[Opening EXCERPTED DATA section]

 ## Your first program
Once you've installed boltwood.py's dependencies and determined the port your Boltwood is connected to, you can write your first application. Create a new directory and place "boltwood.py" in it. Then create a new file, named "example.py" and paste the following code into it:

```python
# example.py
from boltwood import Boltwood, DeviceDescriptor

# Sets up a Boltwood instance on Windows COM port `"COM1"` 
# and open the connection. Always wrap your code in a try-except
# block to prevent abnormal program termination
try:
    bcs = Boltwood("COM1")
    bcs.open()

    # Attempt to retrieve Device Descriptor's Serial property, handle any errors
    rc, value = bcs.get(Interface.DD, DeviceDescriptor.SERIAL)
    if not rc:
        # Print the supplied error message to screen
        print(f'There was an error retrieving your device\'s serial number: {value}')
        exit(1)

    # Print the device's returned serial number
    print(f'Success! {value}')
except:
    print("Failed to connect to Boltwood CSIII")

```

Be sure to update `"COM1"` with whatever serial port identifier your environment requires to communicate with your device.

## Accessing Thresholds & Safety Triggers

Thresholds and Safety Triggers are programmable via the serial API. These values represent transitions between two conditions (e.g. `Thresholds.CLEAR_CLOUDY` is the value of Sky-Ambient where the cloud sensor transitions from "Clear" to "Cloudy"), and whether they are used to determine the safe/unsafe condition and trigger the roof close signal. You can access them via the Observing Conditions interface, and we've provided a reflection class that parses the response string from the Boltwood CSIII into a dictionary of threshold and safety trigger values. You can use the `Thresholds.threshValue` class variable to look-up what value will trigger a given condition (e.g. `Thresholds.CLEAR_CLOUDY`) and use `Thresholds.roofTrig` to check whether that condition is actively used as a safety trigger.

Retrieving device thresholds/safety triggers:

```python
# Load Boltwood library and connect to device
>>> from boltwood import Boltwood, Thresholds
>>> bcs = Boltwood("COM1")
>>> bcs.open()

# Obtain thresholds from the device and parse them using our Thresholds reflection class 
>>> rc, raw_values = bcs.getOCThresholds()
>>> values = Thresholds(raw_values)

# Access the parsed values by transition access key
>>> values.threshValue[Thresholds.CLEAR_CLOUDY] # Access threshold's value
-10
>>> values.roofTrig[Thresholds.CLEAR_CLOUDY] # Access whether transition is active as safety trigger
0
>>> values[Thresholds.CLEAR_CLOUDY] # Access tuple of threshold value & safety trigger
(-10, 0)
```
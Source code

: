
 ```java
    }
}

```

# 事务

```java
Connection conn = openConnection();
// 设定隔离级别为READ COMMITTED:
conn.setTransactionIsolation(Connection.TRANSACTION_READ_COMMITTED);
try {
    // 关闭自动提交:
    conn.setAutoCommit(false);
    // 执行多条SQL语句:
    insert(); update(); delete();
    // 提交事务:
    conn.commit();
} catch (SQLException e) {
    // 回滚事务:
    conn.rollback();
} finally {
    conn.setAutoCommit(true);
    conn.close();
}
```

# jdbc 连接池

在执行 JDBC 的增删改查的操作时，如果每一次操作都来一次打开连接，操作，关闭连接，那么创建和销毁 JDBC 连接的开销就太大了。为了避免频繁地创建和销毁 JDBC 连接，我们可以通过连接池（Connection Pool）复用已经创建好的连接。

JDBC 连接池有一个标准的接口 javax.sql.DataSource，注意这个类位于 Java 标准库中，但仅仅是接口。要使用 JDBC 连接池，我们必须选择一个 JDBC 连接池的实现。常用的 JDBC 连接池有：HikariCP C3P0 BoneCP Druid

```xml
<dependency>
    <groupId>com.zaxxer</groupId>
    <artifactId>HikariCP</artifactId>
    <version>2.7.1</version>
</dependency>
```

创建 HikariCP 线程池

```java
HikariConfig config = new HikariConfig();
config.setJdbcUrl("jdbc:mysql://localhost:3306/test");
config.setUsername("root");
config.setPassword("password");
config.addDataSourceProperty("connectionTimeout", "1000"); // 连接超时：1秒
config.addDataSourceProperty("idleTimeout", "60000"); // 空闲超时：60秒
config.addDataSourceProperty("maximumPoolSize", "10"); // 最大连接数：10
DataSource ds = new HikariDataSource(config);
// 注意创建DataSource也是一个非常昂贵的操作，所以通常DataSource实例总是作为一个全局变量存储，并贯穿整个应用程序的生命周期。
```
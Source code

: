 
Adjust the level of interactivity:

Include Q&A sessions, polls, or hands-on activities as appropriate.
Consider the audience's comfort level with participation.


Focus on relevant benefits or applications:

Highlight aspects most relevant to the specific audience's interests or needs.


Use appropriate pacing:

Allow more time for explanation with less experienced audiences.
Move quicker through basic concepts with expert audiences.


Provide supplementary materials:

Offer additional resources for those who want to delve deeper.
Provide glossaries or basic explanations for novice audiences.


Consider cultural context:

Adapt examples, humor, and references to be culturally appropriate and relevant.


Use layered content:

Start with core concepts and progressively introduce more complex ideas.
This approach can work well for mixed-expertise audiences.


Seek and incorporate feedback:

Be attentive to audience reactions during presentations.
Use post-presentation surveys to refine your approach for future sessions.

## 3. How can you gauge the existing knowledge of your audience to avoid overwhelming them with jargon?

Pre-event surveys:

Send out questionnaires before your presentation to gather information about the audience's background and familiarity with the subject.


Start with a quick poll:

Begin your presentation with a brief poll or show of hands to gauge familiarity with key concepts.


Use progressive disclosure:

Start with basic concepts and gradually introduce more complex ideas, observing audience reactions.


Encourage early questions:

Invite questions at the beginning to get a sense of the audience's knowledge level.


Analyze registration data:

[Closing EXCERPTED DATA section]

TASK PROMPT:
With nothing left out, copy the data above exactly.

YOUR SOLUTION:
 ## Your first program
Once you've installed boltwood.py's dependencies and determined the port your Boltwood is connected to, you can write your first application. Create a new directory and place "boltwood.py" in it. Then create a new file, named "example.py" and paste the following code into it:

```python
# example.py
from boltwood import Boltwood, DeviceDescriptor

# Sets up a Boltwood instance on Windows COM port `"COM1"` 
# and open the connection. Always wrap your code in a try-except
# block to prevent abnormal program termination
try:
    bcs = Boltwood("COM1")
    bcs.open()

    # Attempt to retrieve Device Descriptor's Serial property, handle any errors
    rc, value = bcs.get(Interface.DD, DeviceDescriptor.SERIAL)
    if not rc:
        # Print the supplied error message to screen
        print(f'There was an error retrieving your device\'s serial number: {value}')
        exit(1)

    # Print the device's returned serial number
    print(f'Success! {value}')
except:
    print("Failed to connect to Boltwood CSIII")

```

Be sure to update `"COM1"` with whatever serial port identifier your environment requires to communicate with your device.

## Accessing Thresholds & Safety Triggers

Thresholds and Safety Triggers are programmable via the serial API. These values represent transitions between two conditions (e.g. `Thresholds.CLEAR_CLOUDY` is the value of Sky-Ambient where the cloud sensor transitions from "Clear" to "Cloudy"), and whether they are used to determine the safe/unsafe condition and trigger the roof close signal. You can access them via the Observing Conditions interface, and we've provided a reflection class that parses the response string from the Boltwood CSIII into a dictionary of threshold and safety trigger values. You can use the `Thresholds.threshValue` class variable to look-up what value will trigger a given condition (e.g. `Thresholds.CLEAR_CLOUDY`) and use `Thresholds.roofTrig` to check whether that condition is actively used as a safety trigger.

Retrieving device thresholds/safety triggers:

```python
# Load Boltwood library and connect to device
>>> from boltwood import Boltwood, Thresholds
>>> bcs = Boltwood("COM1")
>>> bcs.open()

# Obtain thresholds from the device and parse them using our Thresholds reflection class 
>>> rc, raw_values = bcs.getOCThresholds()
>>> values = Thresholds(raw_values)

# Access the parsed values by transition access key
>>> values.threshValue[Thresholds.CLEAR_CLOUDY] # Access threshold's value
-10
>>> values.roofTrig[Thresholds.CLEAR_CLOUDY] # Access whether transition is active as safety trigger
0
>>> values[Thresholds.CLEAR_CLOUDY] # Access tuple of threshold value & safety trigger
(-10, 0)
```
Source code

:
 ```java
    }
}

```

# 事务

```java
Connection conn = openConnection();
// 设定隔离级别为READ COMMITTED:
conn.setTransactionIsolation(Connection.TRANSACTION_READ_COMMITTED);
try {
    // 关闭自动提交:
    conn.setAutoCommit(false);
    // 执行多条SQL语句:
    insert(); update(); delete();
    // 提交事务:
    conn.commit();
} catch (SQLException e) {
    // 回滚事务:
    conn.rollback();
} finally {
    conn.setAutoCommit(true);
    conn.close();
}
```

# jdbc 连接池

在执行 JDBC 的增删改查的操作时，如果每一次操作都来一次打开连接，操作，关闭连接，那么创建和销毁 JDBC 连接的开销就太大了。为了避免频繁地创建和销毁 JDBC 连接，我们可以通过连接池（Connection Pool）复用已经创建好的连接。

JDBC 连接池有一个标准的接口 javax.sql.DataSource，注意这个类位于 Java 标准库中，但仅仅是接口。要使用 JDBC 连接池，我们必须选择一个 JDBC 连接池的实现。常用的 JDBC 连接池有：HikariCP C3P0 BoneCP Druid

```xml
<dependency>
    <groupId>com.zaxxer</groupId>
    <artifactId>HikariCP</artifactId>
    <version>2.7.1</version>
</dependency>
```

创建 HikariCP 线程池

```java
HikariConfig config = new HikariConfig();
config.setJdbcUrl("jdbc:mysql://localhost:3306/test");
config.setUsername("root");
config.setPassword("password");
config.addDataSourceProperty("connectionTimeout", "1000"); // 连接超时：1秒
config.addDataSourceProperty("idleTimeout", "60000"); // 空闲超时：60秒
config.addDataSourceProperty("maximumPoolSize", "10"); // 最大连接数：10
DataSource ds = new HikariDataSource(config);
// 注意创建DataSource也是一个非常昂贵的操作，所以通常DataSource实例总是作为一个全局变量存储，并贯穿整个应用程序的生命周期。
```
Source code

: 
Adjust the level of interactivity:

Include Q&A sessions, polls, or hands-on activities as appropriate.
Consider the audience's comfort level with participation.


Focus on relevant benefits or applications:

Highlight aspects most relevant to the specific audience's interests or needs.


Use appropriate pacing:

Allow more time for explanation with less experienced audiences.
Move quicker through basic concepts with expert audiences.


Provide supplementary materials:

Offer additional resources for those who want to delve deeper.
Provide glossaries or basic explanations for novice audiences.


Consider cultural context:

Adapt examples, humor, and references to be culturally appropriate and relevant.


Use layered content:

Start with core concepts and progressively introduce more complex ideas.
This approach can work well for mixed-expertise audiences.


Seek and incorporate feedback:

Be attentive to audience reactions during presentations.
Use post-presentation surveys to refine your approach for future sessions.

## 3. How can you gauge the existing knowledge of your audience to avoid overwhelming them with jargon?

Pre-event surveys:

Send out questionnaires before your presentation to gather information about the audience's background and familiarity with the subject.


Start with a quick poll:

Begin your presentation with a brief poll or show of hands to gauge familiarity with key concepts.


Use progressive disclosure:

Start with basic concepts and gradually introduce more complex ideas, observing audience reactions.


Encourage early questions:

Invite questions at the beginning to get a sense of the audience's knowledge level.


Analyze registration data:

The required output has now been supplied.